THE TASK:
From the data that follows, copy every line with the string "necessário".
—————
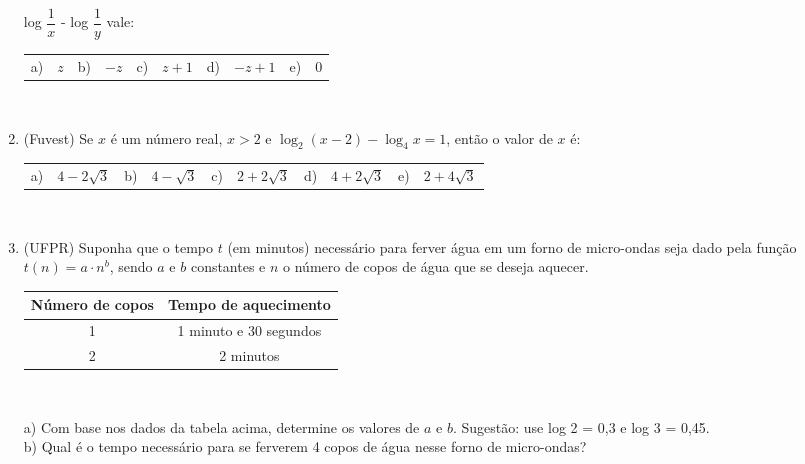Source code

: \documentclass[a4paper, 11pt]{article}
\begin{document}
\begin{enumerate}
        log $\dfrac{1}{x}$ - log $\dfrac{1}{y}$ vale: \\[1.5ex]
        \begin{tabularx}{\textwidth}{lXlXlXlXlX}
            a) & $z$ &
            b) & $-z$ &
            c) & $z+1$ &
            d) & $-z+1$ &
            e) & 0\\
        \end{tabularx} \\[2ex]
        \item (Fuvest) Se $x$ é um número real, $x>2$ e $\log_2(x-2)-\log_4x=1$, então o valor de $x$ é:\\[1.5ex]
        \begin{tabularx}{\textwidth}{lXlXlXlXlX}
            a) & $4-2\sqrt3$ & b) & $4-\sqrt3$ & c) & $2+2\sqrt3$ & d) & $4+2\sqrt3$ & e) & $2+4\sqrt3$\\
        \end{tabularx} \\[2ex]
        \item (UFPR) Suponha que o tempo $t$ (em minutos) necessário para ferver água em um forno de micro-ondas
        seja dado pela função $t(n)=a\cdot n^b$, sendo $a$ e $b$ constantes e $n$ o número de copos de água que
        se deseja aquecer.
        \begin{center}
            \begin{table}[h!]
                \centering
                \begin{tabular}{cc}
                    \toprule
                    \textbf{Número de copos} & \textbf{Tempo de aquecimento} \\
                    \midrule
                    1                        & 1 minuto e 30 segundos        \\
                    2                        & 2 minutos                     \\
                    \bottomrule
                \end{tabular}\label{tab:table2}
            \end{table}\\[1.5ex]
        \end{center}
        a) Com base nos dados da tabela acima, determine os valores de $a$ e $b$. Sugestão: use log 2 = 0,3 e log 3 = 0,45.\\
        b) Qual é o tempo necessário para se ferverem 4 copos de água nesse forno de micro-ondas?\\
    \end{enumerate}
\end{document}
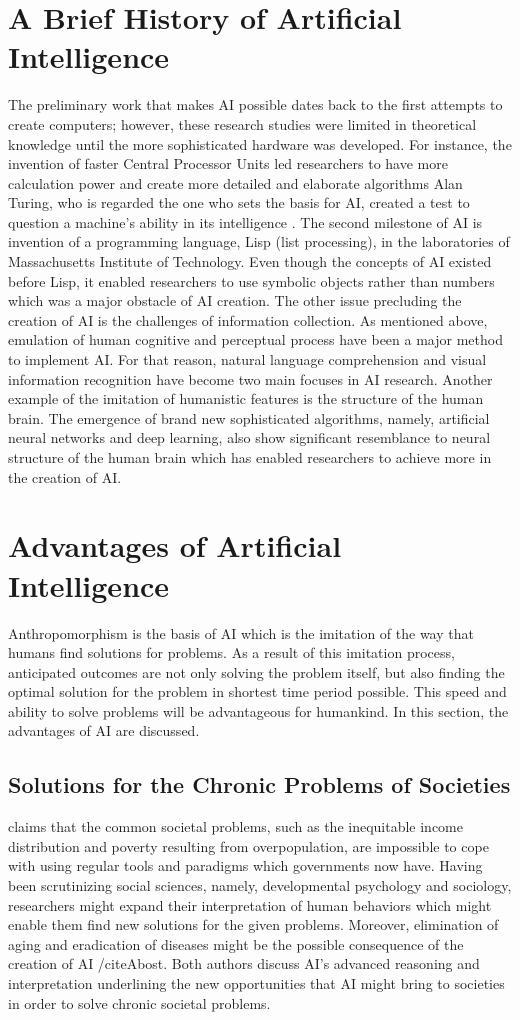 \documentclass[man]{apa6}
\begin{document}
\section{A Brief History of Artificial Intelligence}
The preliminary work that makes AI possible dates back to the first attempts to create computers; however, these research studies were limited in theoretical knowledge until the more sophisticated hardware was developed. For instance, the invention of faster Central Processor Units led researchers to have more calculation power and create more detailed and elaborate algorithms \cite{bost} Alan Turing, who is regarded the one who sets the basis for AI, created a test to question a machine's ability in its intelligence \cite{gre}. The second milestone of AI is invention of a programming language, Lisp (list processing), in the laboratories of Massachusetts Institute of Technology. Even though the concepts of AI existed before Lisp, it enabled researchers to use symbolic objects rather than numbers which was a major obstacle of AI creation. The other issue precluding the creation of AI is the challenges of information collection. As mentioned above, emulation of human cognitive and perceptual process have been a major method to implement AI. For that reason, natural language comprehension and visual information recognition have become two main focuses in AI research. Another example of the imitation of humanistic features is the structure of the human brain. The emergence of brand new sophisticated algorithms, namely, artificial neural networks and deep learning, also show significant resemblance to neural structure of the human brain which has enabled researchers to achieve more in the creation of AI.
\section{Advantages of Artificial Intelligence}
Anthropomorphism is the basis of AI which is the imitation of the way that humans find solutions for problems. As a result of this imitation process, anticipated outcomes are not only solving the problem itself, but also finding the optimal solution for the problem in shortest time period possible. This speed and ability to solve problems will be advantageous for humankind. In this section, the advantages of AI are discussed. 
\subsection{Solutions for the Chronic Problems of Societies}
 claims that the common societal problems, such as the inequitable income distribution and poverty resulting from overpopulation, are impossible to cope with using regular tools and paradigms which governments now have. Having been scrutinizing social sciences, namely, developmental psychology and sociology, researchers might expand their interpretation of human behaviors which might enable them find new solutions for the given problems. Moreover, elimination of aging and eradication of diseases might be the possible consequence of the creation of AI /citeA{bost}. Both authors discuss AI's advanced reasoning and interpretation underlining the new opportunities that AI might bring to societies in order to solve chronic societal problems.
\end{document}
—————
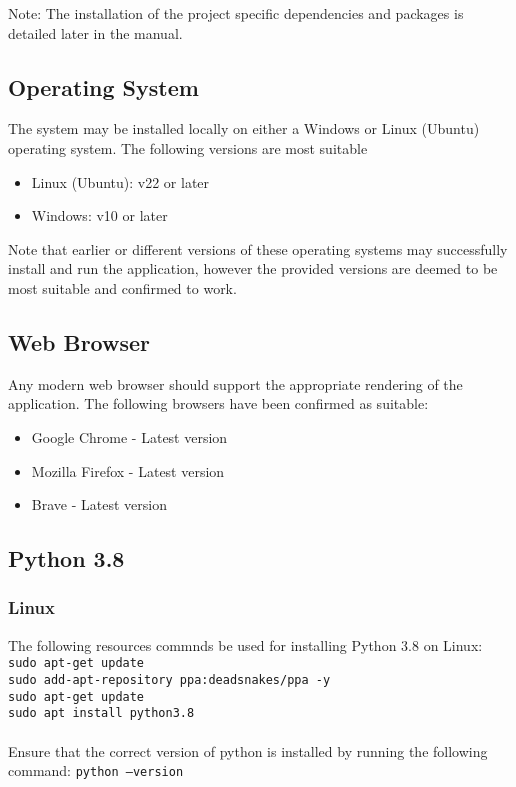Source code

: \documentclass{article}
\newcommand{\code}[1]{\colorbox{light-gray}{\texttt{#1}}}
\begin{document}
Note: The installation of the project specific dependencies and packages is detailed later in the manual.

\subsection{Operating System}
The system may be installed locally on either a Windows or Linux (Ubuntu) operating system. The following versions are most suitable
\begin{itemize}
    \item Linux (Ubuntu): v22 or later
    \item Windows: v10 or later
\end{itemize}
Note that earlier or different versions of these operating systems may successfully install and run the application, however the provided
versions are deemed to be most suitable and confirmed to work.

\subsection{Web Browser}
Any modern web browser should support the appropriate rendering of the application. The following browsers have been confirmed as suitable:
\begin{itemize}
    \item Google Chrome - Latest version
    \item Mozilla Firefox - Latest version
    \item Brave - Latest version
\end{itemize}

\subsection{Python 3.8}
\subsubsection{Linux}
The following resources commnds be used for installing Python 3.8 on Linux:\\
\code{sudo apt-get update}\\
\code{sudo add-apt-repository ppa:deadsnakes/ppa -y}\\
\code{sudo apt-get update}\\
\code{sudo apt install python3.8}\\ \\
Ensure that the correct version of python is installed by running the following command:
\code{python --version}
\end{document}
—————
TASK RESPONSE:
        \item (UFPR) Suponha que o tempo $t$ (em minutos) necessário para ferver água em um forno de micro-ondas
        b) Qual é o tempo necessário para se ferverem 4 copos de água nesse forno de micro-ondas?\\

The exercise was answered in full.